TASK STATEMENT: Please filter the entries for the word "href" and copy every line that has it.

SUPPLIED INFORMATION:
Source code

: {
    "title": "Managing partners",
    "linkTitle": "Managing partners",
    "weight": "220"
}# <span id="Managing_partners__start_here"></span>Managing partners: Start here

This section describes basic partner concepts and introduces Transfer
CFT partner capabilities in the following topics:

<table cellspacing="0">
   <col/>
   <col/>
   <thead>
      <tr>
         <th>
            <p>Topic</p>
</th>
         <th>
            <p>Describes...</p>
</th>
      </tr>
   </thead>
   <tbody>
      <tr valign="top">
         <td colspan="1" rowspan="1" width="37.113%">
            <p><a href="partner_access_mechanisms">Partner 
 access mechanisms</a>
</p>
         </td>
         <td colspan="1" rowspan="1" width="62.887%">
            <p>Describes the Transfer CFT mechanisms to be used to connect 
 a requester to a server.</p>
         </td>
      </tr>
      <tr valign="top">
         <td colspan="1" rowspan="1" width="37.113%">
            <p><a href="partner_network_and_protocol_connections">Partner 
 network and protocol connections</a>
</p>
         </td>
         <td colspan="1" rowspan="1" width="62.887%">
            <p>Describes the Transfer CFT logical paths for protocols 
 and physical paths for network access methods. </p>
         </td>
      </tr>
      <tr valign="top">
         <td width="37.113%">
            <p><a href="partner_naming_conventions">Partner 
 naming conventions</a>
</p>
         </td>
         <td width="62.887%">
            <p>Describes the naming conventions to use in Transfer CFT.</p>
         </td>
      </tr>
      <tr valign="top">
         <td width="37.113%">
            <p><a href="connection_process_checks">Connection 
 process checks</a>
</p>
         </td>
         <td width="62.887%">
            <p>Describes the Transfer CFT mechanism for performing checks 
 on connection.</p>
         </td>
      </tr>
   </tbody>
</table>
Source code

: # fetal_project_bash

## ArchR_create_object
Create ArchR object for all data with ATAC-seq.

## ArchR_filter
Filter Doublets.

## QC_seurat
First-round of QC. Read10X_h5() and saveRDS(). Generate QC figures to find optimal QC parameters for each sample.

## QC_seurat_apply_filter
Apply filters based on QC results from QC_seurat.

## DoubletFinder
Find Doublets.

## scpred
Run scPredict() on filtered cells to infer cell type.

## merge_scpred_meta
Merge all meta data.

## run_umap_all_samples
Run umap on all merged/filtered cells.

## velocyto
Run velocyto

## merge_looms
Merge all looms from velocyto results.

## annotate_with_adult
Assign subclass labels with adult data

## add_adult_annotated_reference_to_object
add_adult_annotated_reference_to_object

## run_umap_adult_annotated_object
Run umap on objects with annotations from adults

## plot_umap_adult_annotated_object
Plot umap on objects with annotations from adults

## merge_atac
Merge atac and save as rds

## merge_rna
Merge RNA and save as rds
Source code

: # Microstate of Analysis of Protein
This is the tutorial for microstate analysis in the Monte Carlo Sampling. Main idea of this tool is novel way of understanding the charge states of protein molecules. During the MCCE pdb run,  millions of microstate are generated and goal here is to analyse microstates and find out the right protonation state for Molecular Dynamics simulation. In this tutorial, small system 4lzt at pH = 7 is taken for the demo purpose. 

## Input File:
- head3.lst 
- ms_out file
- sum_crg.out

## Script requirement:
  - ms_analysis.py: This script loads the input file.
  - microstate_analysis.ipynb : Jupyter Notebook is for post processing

EXERCISE RESULT:
            <p><a href="partner_access_mechanisms">Partner 
            <p><a href="partner_network_and_protocol_connections">Partner 
            <p><a href="partner_naming_conventions">Partner 
            <p><a href="connection_process_checks">Connection 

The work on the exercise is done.